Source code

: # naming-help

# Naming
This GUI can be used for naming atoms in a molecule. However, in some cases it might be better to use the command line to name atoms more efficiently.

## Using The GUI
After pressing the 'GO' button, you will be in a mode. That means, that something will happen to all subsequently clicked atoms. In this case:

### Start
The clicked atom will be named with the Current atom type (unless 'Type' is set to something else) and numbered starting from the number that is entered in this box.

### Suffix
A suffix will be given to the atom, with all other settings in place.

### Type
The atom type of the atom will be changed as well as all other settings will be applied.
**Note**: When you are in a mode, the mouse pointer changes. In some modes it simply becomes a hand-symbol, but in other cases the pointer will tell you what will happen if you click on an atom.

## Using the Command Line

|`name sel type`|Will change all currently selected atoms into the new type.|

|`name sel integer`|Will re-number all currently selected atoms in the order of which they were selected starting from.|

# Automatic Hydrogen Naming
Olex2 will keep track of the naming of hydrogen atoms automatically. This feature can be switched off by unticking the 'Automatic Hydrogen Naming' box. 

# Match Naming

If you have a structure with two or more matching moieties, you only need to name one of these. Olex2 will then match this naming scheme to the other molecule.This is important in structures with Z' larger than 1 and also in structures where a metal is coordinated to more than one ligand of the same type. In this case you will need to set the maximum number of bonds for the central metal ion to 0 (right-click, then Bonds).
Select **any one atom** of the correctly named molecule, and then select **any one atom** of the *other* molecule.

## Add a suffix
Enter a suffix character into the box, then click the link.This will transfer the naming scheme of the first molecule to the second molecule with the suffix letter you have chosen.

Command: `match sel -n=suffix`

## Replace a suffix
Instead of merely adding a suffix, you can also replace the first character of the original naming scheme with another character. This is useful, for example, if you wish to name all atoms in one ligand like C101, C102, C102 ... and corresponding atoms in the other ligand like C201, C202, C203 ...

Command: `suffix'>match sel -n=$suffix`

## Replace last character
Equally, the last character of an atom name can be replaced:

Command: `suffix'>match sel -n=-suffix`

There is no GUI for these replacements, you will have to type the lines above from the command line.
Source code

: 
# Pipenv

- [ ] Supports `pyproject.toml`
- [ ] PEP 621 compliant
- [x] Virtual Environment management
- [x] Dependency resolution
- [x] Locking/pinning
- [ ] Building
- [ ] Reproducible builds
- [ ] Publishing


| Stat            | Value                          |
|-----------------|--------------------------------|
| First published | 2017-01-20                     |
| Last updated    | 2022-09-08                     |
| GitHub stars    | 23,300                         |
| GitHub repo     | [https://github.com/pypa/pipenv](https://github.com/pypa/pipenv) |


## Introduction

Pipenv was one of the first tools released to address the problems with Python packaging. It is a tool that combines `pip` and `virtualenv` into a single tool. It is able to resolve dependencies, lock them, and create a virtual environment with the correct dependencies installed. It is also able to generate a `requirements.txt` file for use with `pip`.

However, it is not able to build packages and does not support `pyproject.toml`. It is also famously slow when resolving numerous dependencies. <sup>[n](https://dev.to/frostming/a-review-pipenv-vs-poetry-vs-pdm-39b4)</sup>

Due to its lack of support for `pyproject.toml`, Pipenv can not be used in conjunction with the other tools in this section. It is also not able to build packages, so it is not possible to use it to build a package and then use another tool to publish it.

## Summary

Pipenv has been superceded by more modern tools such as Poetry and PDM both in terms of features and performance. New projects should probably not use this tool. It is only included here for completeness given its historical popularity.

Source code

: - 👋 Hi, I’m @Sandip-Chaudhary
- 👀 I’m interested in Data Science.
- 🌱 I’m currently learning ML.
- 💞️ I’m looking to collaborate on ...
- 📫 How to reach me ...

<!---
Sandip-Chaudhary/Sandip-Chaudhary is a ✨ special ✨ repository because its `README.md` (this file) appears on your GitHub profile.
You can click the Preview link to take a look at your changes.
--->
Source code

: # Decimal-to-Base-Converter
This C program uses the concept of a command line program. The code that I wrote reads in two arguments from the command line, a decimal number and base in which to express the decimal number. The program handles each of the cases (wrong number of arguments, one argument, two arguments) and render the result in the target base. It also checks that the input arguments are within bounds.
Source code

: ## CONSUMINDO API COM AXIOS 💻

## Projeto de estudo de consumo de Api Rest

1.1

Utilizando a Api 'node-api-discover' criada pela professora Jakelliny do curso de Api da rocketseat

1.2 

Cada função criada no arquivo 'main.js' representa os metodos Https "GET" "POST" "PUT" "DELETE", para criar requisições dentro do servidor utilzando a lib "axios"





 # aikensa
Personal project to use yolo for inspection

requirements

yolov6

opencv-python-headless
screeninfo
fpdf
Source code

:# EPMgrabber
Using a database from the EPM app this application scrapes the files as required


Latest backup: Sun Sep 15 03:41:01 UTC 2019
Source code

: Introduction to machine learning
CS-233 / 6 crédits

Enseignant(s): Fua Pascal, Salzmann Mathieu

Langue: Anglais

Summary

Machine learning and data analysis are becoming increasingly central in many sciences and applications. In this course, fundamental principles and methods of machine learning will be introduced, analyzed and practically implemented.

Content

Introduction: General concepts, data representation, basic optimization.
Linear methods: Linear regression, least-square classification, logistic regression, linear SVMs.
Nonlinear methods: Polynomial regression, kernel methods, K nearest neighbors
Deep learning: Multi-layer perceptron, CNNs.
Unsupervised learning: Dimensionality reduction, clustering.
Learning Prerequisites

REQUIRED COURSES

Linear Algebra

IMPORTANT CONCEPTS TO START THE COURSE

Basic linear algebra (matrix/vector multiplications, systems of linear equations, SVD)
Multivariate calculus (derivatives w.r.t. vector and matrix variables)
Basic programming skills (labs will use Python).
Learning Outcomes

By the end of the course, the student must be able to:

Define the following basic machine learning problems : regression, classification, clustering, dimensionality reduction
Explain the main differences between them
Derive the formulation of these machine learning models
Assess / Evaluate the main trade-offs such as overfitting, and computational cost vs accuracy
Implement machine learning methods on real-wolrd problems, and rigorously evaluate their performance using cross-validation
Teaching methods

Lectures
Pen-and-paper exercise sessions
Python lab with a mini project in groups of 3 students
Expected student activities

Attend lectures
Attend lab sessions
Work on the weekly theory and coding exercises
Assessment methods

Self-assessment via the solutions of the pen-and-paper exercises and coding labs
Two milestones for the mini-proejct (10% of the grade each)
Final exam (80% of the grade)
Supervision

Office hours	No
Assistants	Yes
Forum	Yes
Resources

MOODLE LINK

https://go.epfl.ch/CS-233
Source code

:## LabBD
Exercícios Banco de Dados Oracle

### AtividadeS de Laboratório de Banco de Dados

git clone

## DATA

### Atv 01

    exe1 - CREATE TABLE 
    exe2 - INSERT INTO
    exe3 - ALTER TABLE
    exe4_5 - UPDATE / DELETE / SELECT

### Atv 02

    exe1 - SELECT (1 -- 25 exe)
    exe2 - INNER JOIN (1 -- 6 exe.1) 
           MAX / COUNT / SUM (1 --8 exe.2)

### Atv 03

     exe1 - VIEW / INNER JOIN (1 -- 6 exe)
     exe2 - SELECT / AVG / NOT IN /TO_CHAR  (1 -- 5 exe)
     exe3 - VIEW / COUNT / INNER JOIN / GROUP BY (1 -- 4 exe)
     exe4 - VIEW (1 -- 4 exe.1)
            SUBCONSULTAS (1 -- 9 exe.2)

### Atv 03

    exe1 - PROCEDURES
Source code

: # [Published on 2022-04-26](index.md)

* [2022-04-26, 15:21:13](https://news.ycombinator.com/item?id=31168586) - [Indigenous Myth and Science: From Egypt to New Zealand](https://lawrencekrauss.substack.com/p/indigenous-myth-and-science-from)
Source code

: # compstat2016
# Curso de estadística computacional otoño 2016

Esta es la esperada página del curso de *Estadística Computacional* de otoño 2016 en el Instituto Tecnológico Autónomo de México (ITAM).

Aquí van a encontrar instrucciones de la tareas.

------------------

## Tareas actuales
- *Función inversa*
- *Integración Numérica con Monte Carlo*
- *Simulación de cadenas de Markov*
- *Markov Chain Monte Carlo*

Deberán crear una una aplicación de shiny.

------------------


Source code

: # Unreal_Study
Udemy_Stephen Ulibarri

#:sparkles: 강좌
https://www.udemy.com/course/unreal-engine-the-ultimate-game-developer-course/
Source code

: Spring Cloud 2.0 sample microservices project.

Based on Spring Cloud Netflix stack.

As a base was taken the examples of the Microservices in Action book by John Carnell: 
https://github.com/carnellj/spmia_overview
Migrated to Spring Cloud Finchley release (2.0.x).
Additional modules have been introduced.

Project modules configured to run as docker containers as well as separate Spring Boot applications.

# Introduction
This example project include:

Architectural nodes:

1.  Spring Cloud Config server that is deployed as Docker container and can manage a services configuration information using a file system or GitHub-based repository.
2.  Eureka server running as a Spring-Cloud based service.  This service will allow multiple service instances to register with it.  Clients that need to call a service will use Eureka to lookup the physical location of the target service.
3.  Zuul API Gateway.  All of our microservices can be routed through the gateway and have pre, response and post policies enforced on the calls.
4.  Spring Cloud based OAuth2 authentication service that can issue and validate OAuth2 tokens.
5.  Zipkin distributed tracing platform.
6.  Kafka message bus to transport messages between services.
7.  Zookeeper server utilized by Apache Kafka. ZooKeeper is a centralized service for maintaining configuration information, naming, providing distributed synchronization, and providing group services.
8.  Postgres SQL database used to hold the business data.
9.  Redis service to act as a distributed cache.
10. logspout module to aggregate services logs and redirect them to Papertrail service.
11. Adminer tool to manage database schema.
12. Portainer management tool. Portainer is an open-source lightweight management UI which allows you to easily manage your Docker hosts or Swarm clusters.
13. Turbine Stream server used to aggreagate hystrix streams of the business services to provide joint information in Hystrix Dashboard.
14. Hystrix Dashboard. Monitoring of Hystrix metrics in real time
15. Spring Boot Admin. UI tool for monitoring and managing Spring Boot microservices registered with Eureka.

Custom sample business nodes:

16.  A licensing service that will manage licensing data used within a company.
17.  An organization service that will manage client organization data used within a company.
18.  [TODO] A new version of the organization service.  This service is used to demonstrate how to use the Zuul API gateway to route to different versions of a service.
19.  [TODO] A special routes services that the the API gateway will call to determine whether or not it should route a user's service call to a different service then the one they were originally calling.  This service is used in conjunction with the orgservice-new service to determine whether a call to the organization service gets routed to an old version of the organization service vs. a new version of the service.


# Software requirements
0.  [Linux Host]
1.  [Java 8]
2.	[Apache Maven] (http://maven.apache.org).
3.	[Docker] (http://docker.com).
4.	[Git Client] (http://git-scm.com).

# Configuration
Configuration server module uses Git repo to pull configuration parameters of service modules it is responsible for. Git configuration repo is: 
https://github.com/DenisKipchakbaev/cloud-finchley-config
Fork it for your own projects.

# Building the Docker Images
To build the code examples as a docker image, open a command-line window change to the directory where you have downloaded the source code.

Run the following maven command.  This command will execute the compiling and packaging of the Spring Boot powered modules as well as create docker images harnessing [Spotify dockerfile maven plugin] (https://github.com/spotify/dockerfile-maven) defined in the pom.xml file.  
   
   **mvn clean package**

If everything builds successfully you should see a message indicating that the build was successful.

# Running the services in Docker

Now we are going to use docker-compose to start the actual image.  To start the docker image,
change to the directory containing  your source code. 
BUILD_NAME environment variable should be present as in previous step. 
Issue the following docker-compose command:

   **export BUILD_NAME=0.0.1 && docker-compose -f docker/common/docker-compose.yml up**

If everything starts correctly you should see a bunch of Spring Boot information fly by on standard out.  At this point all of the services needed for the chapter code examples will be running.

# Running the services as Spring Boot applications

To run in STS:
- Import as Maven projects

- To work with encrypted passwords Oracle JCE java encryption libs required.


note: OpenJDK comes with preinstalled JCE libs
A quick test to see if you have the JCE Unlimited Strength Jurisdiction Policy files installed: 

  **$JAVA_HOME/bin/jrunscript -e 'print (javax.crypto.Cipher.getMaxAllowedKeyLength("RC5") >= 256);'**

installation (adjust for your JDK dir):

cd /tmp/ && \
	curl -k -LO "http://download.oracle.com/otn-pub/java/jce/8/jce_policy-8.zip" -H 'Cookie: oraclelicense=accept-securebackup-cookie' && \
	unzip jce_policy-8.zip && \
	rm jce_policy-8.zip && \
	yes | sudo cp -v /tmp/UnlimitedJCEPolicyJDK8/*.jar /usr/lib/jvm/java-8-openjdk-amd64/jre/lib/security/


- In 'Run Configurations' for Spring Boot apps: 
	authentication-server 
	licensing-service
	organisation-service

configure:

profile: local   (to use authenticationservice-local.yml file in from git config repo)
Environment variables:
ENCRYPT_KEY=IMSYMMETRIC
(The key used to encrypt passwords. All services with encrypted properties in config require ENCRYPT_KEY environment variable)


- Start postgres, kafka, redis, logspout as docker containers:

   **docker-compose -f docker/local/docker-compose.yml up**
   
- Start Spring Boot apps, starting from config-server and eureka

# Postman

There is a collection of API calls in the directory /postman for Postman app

★ ★ ★ ★

*Directions:* Take exactly the lines from the one containing "As a base was" through the one containing "or GitHub-based repository." in the data above, and output them with nothing added.

*Answer to the exercise:*
As a base was taken the examples of the Microservices in Action book by John Carnell: 
https://github.com/carnellj/spmia_overview
Migrated to Spring Cloud Finchley release (2.0.x).
Additional modules have been introduced.

Project modules configured to run as docker containers as well as separate Spring Boot applications.

# Introduction
This example project include:

Architectural nodes:

1.  Spring Cloud Config server that is deployed as Docker container and can manage a services configuration information using a file system or GitHub-based repository.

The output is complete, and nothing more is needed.